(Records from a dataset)
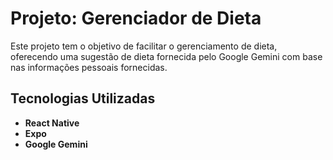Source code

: # Projeto: Gerenciador de Dieta

Este projeto tem o objetivo de facilitar o gerenciamento de dieta, oferecendo uma sugestão de dieta fornecida pelo Google Gemini com base nas informações pessoais fornecidas.

## Tecnologias Utilizadas

- **React Native**
- **Expo**
- **Google Gemini**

TASK PROMPT:
Copy out the entries above in full and exactly, skipping every picture.

ANSWER SPACE:
Source code

: # Projeto: Gerenciador de Dieta

Este projeto tem o objetivo de facilitar o gerenciamento de dieta, oferecendo uma sugestão de dieta fornecida pelo Google Gemini com base nas informações pessoais fornecidas.

## Tecnologias Utilizadas

- **React Native**
- **Expo**
- **Google Gemini**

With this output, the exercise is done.